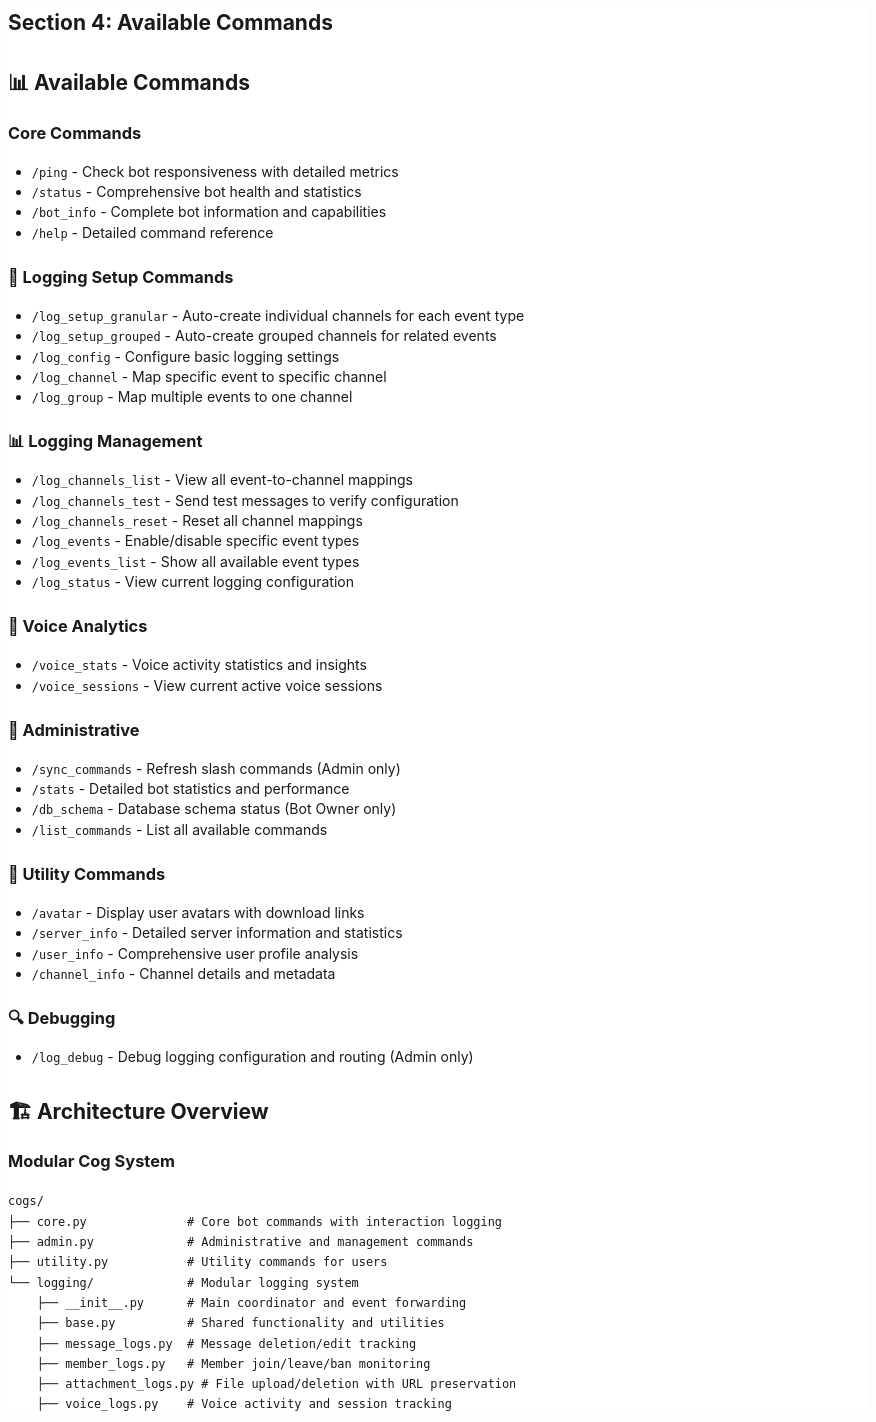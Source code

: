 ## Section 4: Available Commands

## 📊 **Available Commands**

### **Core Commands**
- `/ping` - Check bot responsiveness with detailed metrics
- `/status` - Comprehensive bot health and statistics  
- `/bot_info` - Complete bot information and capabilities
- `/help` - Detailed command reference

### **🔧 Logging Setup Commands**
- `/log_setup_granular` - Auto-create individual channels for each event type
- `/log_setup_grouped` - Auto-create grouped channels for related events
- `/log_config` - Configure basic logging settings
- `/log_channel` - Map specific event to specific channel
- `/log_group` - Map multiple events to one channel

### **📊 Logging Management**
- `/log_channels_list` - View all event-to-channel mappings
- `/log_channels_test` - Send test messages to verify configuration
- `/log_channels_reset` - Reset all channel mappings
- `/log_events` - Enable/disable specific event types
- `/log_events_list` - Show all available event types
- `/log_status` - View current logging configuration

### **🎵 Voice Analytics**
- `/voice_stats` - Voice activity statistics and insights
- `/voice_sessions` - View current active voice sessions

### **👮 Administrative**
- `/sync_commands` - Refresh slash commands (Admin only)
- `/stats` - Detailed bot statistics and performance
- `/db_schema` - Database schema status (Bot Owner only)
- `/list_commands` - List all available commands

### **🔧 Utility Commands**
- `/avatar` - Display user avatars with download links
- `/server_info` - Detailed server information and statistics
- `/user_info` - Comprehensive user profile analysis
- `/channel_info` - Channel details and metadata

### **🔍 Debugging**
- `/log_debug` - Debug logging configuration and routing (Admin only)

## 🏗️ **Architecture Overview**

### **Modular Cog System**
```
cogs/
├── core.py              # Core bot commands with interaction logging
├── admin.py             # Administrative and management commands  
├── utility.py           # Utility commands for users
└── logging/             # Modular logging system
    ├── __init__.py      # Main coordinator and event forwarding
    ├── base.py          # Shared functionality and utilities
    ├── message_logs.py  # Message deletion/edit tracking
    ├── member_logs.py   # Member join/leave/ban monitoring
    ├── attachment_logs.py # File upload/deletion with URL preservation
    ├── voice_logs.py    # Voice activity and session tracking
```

::::::

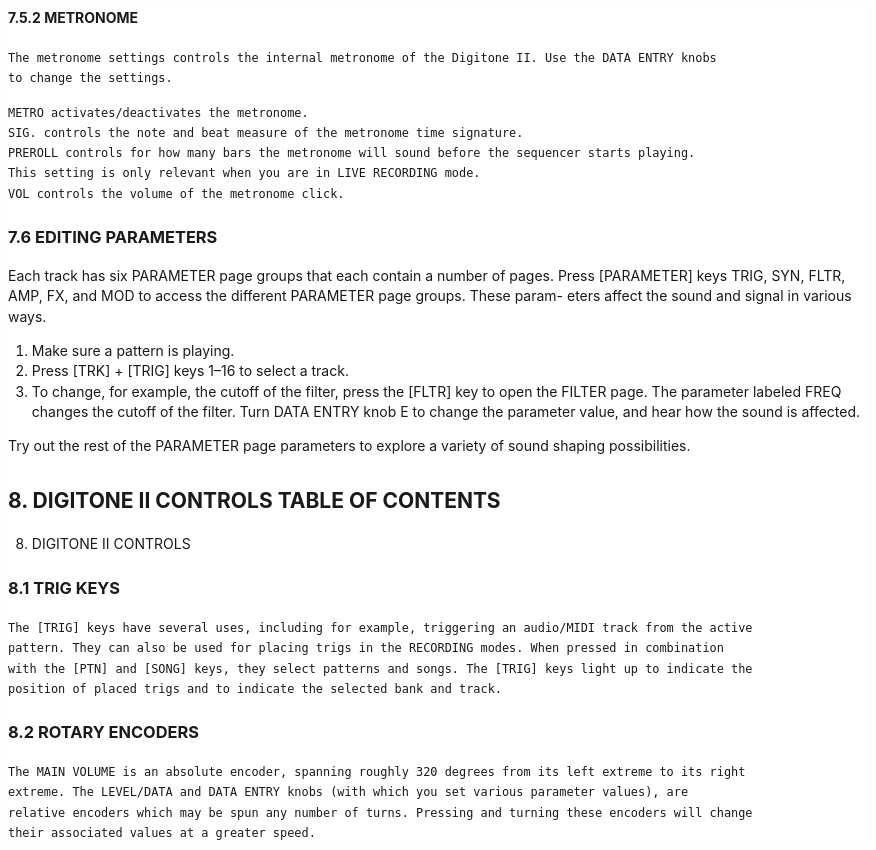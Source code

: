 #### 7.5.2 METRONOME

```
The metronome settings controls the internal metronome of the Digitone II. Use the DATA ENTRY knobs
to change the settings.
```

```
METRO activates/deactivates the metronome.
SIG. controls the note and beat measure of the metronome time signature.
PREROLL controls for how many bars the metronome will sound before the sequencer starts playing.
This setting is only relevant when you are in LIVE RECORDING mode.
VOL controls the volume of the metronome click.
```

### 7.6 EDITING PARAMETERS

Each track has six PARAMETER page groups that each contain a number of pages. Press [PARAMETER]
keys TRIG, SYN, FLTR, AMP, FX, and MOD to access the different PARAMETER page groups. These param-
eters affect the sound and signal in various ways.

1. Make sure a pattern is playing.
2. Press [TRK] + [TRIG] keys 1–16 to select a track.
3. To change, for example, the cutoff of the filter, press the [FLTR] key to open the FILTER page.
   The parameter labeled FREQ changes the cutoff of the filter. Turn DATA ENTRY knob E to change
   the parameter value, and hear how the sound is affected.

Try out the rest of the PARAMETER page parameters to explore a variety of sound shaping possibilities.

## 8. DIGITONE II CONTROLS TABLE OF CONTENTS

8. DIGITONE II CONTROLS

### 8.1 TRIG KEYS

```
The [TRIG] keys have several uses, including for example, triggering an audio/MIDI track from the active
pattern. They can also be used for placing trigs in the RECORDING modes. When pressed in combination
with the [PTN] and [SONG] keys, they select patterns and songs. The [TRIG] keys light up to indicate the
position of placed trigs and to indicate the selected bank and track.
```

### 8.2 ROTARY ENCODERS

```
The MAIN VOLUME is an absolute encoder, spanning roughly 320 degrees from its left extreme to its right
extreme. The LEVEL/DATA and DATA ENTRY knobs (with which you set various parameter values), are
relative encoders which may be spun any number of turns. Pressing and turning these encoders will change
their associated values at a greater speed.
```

::::::

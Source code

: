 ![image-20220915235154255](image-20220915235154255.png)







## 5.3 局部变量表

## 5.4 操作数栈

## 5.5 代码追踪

::::::

TASK OBJECTIVE
Among the entries above, copy exactly only the lines starting with the one containing "specific event types" and going through the one containing "statistics and insights", both ends included.

OUTPUT
- `/log_events` - Enable/disable specific event types
- `/log_events_list` - Show all available event types
- `/log_status` - View current logging configuration

### **🎵 Voice Analytics**
- `/voice_stats` - Voice activity statistics and insights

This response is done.